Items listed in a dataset
____

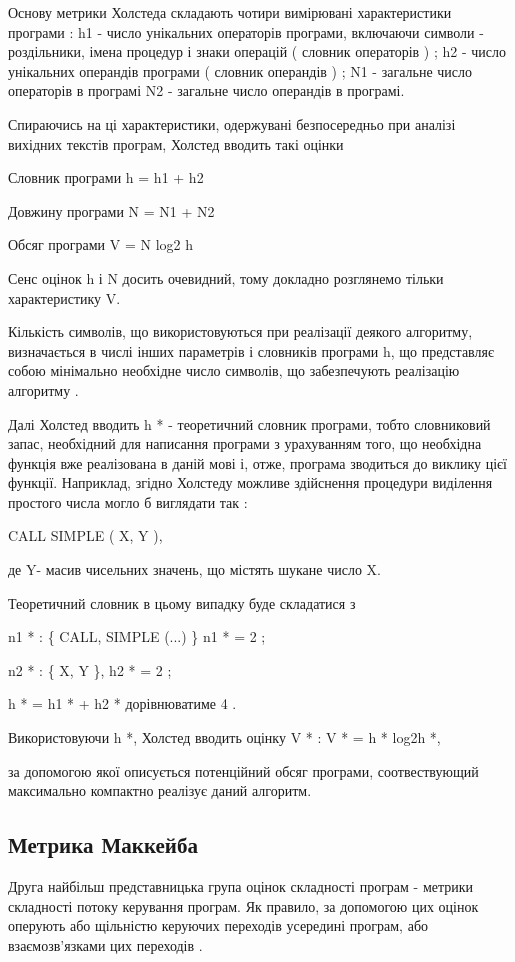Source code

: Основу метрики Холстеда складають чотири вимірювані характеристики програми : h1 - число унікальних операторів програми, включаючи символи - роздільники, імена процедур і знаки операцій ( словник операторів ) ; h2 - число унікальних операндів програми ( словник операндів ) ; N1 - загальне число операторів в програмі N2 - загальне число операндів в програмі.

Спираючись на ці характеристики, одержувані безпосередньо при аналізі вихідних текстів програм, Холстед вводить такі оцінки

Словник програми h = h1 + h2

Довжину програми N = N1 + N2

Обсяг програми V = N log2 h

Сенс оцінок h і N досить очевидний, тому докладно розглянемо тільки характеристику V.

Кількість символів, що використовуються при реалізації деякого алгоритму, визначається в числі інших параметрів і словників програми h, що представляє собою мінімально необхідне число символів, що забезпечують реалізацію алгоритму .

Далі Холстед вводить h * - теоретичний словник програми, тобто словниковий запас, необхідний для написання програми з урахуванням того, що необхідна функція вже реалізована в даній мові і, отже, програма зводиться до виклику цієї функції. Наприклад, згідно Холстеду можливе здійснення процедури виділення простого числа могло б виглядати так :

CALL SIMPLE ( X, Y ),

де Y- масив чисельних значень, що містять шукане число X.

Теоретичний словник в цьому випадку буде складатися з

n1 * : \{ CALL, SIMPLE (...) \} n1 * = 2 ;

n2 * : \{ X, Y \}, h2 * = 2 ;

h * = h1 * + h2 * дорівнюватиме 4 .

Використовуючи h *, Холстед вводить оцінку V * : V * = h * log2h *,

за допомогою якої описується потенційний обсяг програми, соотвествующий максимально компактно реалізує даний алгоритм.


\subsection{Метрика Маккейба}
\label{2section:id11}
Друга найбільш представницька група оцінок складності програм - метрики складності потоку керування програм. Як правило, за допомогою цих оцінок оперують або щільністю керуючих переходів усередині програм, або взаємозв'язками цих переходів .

____

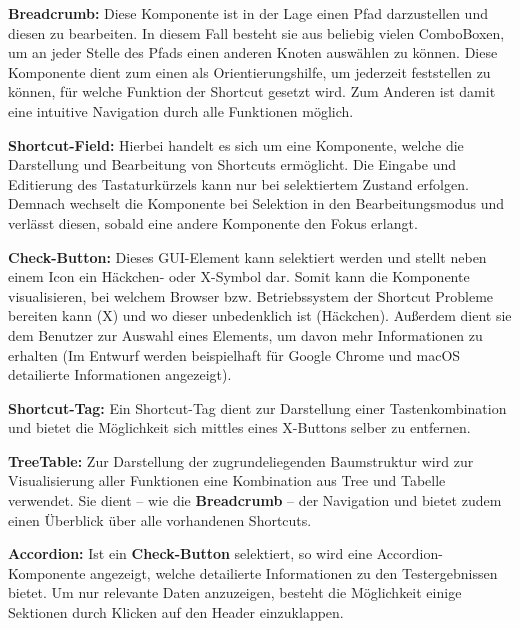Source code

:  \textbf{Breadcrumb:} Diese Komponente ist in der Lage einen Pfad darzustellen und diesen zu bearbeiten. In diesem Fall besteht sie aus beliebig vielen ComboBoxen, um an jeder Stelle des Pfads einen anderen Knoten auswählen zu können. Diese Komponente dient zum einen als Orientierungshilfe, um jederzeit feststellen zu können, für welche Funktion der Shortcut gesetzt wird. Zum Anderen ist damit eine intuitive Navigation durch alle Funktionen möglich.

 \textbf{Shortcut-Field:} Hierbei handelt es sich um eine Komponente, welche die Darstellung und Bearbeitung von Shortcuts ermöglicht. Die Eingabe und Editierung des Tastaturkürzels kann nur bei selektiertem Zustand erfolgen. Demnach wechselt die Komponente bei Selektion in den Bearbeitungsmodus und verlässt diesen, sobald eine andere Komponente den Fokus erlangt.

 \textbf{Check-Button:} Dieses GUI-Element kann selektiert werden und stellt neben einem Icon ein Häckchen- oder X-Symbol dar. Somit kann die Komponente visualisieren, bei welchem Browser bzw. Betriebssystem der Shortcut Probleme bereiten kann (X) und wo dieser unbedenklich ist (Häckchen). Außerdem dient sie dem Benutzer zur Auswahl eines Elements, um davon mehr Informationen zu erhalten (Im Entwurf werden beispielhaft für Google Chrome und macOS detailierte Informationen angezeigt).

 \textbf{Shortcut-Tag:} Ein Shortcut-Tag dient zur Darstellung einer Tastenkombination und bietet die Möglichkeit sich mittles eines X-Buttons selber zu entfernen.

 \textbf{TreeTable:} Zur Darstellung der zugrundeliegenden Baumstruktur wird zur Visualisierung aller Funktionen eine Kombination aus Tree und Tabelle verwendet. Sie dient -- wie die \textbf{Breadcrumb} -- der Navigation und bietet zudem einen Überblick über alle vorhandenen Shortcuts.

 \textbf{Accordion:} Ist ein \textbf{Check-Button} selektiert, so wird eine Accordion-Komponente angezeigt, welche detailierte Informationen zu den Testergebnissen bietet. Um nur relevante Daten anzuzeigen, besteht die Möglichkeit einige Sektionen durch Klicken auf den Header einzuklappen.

____

● **Exercise objective**
The lines to extract from the data above begin with the line containing "Спираючись на ці" and end with the line containing "Сенс оцінок h". Extract them exactly, including both.

● **Solution to this task**
Спираючись на ці характеристики, одержувані безпосередньо при аналізі вихідних текстів програм, Холстед вводить такі оцінки

Словник програми h = h1 + h2

Довжину програми N = N1 + N2

Обсяг програми V = N log2 h

Сенс оцінок h і N досить очевидний, тому докладно розглянемо тільки характеристику V.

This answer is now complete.